◆ EXERCISE DESCRIPTION ◆
Each line that contains the word "security" is to be copied from the records below.

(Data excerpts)
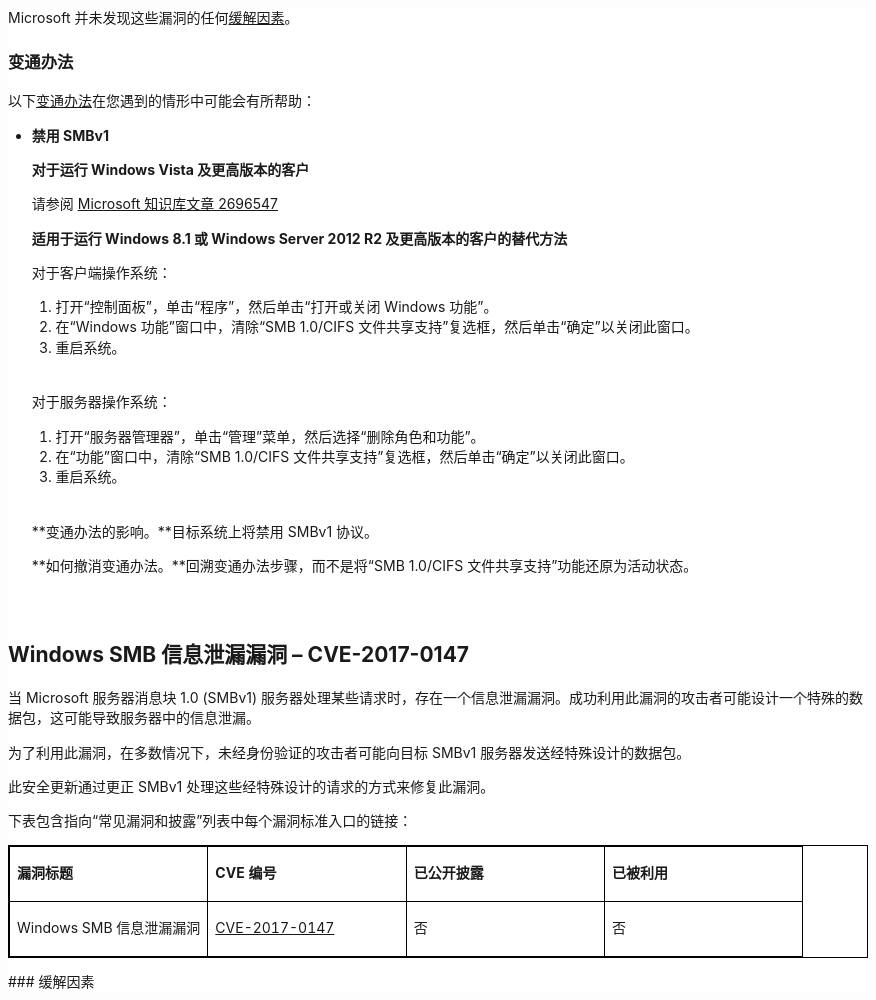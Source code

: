 Microsoft 并未发现这些漏洞的任何[缓解因素](https://technet.microsoft.com/zh-cn/library/security/dn848375.aspx)。
  
### 变通办法
  
以下[变通办法](https://technet.microsoft.com/zh-cn/library/security/dn848375.aspx)在您遇到的情形中可能会有所帮助：
  
-  **禁用 SMBv1**
  
   **对于运行 Windows Vista 及更高版本的客户**
  
   请参阅 [Microsoft 知识库文章 2696547](https://support.microsoft.com/zh-cn/kb/2696547)
  
   **适用于运行 Windows 8.1 或 Windows Server 2012 R2 及更高版本的客户的替代方法**
  
   对于客户端操作系统：
  
   1. 打开“控制面板”，单击“程序”，然后单击“打开或关闭 Windows 功能”。  
   2. 在“Windows 功能”窗口中，清除“SMB 1.0/CIFS 文件共享支持”复选框，然后单击“确定”以关闭此窗口。  
   3. 重启系统。  
         
  
   对于服务器操作系统：
  
   1. 打开“服务器管理器”，单击“管理”菜单，然后选择“删除角色和功能”。  
   2. 在“功能”窗口中，清除“SMB 1.0/CIFS 文件共享支持”复选框，然后单击“确定”以关闭此窗口。  
   3. 重启系统。  
         
  
   **变通办法的影响。**目标系统上将禁用 SMBv1 协议。
  
   **如何撤消变通办法。**回溯变通办法步骤，而不是将“SMB 1.0/CIFS 文件共享支持”功能还原为活动状态。
  
 
  
Windows SMB 信息泄漏漏洞 – CVE-2017-0147  
----------------------------------------
  
当 Microsoft 服务器消息块 1.0 (SMBv1) 服务器处理某些请求时，存在一个信息泄漏漏洞。成功利用此漏洞的攻击者可能设计一个特殊的数据包，这可能导致服务器中的信息泄漏。
  
为了利用此漏洞，在多数情况下，未经身份验证的攻击者可能向目标 SMBv1 服务器发送经特殊设计的数据包。
  
此安全更新通过更正 SMBv1 处理这些经特殊设计的请求的方式来修复此漏洞。
  
下表包含指向“常见漏洞和披露”列表中每个漏洞标准入口的链接：

<p> </p>
<table style="border:1px solid black;">  
<colgroup>  
<col width="25%" />  
<col width="25%" />  
<col width="25%" />  
<col width="25%" />  
</colgroup>  
<tbody>  
<tr class="odd">
<td style="border:1px solid black;"><p><strong>漏洞标题</strong></p></td>
<td style="border:1px solid black;"><p><strong>CVE 编号</strong></p></td>
<td style="border:1px solid black;"><p><strong>已公开披露</strong></p></td>
<td style="border:1px solid black;"><p><strong>已被利用</strong></p></td>
</tr>  
<tr class="even">
<td style="border:1px solid black;"><p>Windows SMB 信息泄漏漏洞</p></td>
<td style="border:1px solid black;"><p><a href="http://www.cve.mitre.org/cgi-bin/cvename.cgi?name=cve-2017-0147">CVE-2017-0147</a></p></td>
<td style="border:1px solid black;"><p>否</p></td>
<td style="border:1px solid black;"><p>否</p></td>
</tr>  
</tbody>  
</table>
<p> </p>  
### 缓解因素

◆ FINAL ANSWER ◆
: Microsoft 并未发现这些漏洞的任何[缓解因素](https://technet.microsoft.com/zh-cn/library/security/dn848375.aspx)。
以下[变通办法](https://technet.microsoft.com/zh-cn/library/security/dn848375.aspx)在您遇到的情形中可能会有所帮助：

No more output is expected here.